At the end of the interview, it is apparent that Chef Firdauz chose this Yishun outfit due to its extremely friendly and local neighbourhood location, where stall owners regard each other with equal reverence and respect. This Kopitiam is a move away from the glamorous restaurant scene Chef Firdauz is all too familiar with; it is by no means an accident. Having once lived here before, Noods and Meats is his homage to food, honesty and most importantly home.
If there’s a starter’s guide to smoked meat for the uninitiated, Burnt Ends should be at the top of the list. The aroma of the beef has a subtle smokiness that is at once earthy and sweet, a testament to the long meat-smoking process. The buns are sourced from a local neighbourhood bakery nearby; No fancy artisanal bread here. Those green stems are Thai Asparagus. Not Chives. As I was so horribly mistaken.
This is duck noodles unlike any you’ve eaten before. To be more accurate, this is a hybrid dish of Ramen origins. I have never eaten pasta like this. It serves as the perfect base for the tons of quality ingredients that rests on top; its truffle aroma never overpowering. The broth here (cooked slowly over 16 hours) is so rich in flavour, it is in fact used as a side dish to some of the items on the menu.
This is Ribs you eat when you’re famished and craving for meat.
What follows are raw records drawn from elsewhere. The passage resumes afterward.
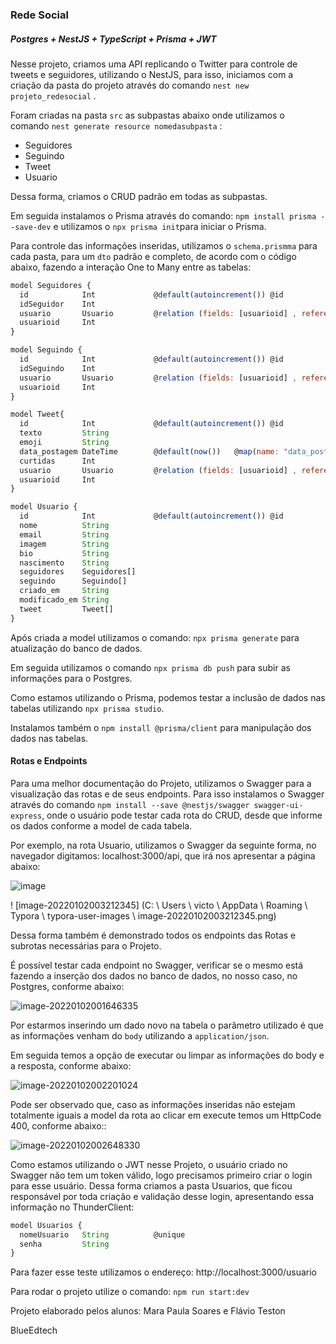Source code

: ### Rede Social

##### Postgres + NestJS + TypeScript + Prisma + JWT

Nesse projeto, criamos uma API replicando o Twitter para controle de tweets e seguidores, utilizando o NestJS, para isso, iniciamos com a criação da pasta do projeto através do comando `nest new projeto_redesocial` .

Foram criadas na pasta `src` as subpastas abaixo onde utilizamos o comando `nest generate resource nomedasubpasta` :

- Seguidores
- Seguindo
- Tweet
- Usuario

Dessa forma, criamos o CRUD padrão em todas as subpastas.

Em seguida instalamos o Prisma através do comando: `npm install prisma --save-dev` e utilizamos o `npx prisma init`para iniciar o Prisma.

Para controle das informações inseridas, utilizamos o `schema.prismma` para cada pasta, para um `dto` padrão e completo, de acordo com o código abaixo, fazendo a interação One to Many entre as tabelas: 

```javascript
model Seguidores {
  id            Int             @default(autoincrement()) @id
  idSeguidor    Int
  usuario       Usuario         @relation (fields: [usuarioid] , references: [id] )
  usuarioid     Int
}

```



```javascript
model Seguindo {
  id            Int             @default(autoincrement()) @id
  idSeguindo    Int
  usuario       Usuario         @relation (fields: [usuarioid] , references: [id] )
  usuarioid     Int
}

```



```javascript
model Tweet{
  id            Int             @default(autoincrement()) @id
  texto         String
  emoji         String
  data_postagem DateTime        @default(now())   @map(name: "data_postagem")
  curtidas      Int
  usuario       Usuario         @relation (fields: [usuarioid] , references: [id] )
  usuarioid     Int
}

```



```javascript
model Usuario {
  id            Int             @default(autoincrement()) @id
  nome          String          
  email         String          
  imagem        String
  bio           String
  nascimento    String
  seguidores    Seguidores[]
  seguindo      Seguindo[]
  criado_em     String        
  modificado_em String        
  tweet         Tweet[] 
}

```

Após criada a model utilizamos o comando: `npx prisma generate` para atualização do banco de dados.

Em seguida utilizamos o comando `npx prisma db push` para  subir as informações para o Postgres.

Como estamos utilizando o Prisma, podemos testar a inclusão de dados nas tabelas utilizando `npx prisma studio`.

Instalamos também o `npm install @prisma/client` para manipulação dos dados nas tabelas.



#### Rotas e Endpoints

Para uma melhor documentação do Projeto, utilizamos o Swagger para a visualização das rotas e de seus endpoints. Para isso instalamos o Swagger através do comando `npm install --save @nestjs/swagger swagger-ui-express`, onde o usuário pode testar cada rota do CRUD, desde que informe os dados conforme a model de cada tabela.

Por exemplo, na rota Usuario, utilizamos o Swagger da seguinte forma, no navegador digitamos: localhost:3000/api, que irá nos apresentar a página abaixo:

![image](https://user-images.githubusercontent.com/89050695/148139331-489eb335-97ac-4a2f-a8f5-554a7224c3e6.png)

! [image-20220102003212345] (C: \ Users \ victo \ AppData \ Roaming \ Typora \ typora-user-images \ image-20220102003212345.png)

Dessa forma também é demonstrado todos os endpoints das Rotas e subrotas necessárias para o Projeto.

É possível testar cada endpoint no Swagger, verificar se o mesmo está fazendo a inserção dos dados no banco de dados, no nosso caso, no Postgres, conforme abaixo:

![image-20220102001646335](C:\Users\victo\AppData\Roaming\Typora\typora-user-images\image-20220102001646335.png)

Por estarmos inserindo um dado novo na tabela o parâmetro utilizado é que as informações venham do `body` utilizando a `application/json`.

Em seguida temos a opção de executar ou limpar as informações do body e a resposta, conforme abaixo:

![image-20220102002201024](C:\Users\victo\AppData\Roaming\Typora\typora-user-images\image-20220102002201024.png)

Pode ser observado que, caso as informações inseridas não estejam totalmente iguais a model da rota ao clicar em execute temos um HttpCode 400, conforme abaixo::

![image-20220102002648330](C:\Users\victo\AppData\Roaming\Typora\typora-user-images\image-20220102002648330.png)

Como estamos utilizando o JWT nesse Projeto, o usuário criado no Swagger não tem um token válido, logo precisamos primeiro criar o login para esse usuário. Dessa forma criamos a pasta Usuarios, que ficou responsável por toda criação e validação desse login, apresentando essa informação no ThunderClient:

```javascript
model Usuarios {
  nomeUsuario   String          @unique
  senha         String
}

```

Para fazer esse teste utilizamos o endereço: http://localhost:3000/usuario

Para rodar o projeto utilize o comando: `npm run start:dev` 



Projeto elaborado pelos alunos: Mara Paula Soares e Flávio Teston

BlueEdtech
You may follow the recommended serving size for 2-3 people if you’re polite. Otherwise, have at it solo. Drizzled with Truffle sauce (of course) the meat is a perfect combination of juiciness and tenderness. I wish it was much juicier and softer but that’s only because when it comes to meats, I tend to be too lazy to chew. The lamb is not well done, or medium done or rare. It is simply done with finesse.
Inspired by the home of Briskets, this Texas Brisket is served (similarly to the previous Lamb Ribs) on a serving tray lined with brown paper. Why? Because that’s how they do it in Texas (in reference to style). Slow smoked beef brisket (breast section of a cow, under the first five ribes), drenched in Truffle sauce and sprinkled with Krak Krook, a tempura based crunch reminiscent of the crunch you get at Long John Silver’s. The star of this dish is the beef. But it’s equally beautiful co-star has to be that butter rice. This is truly the standard for all butter rice, a taste I’m certain many will try to imitate but no one can master.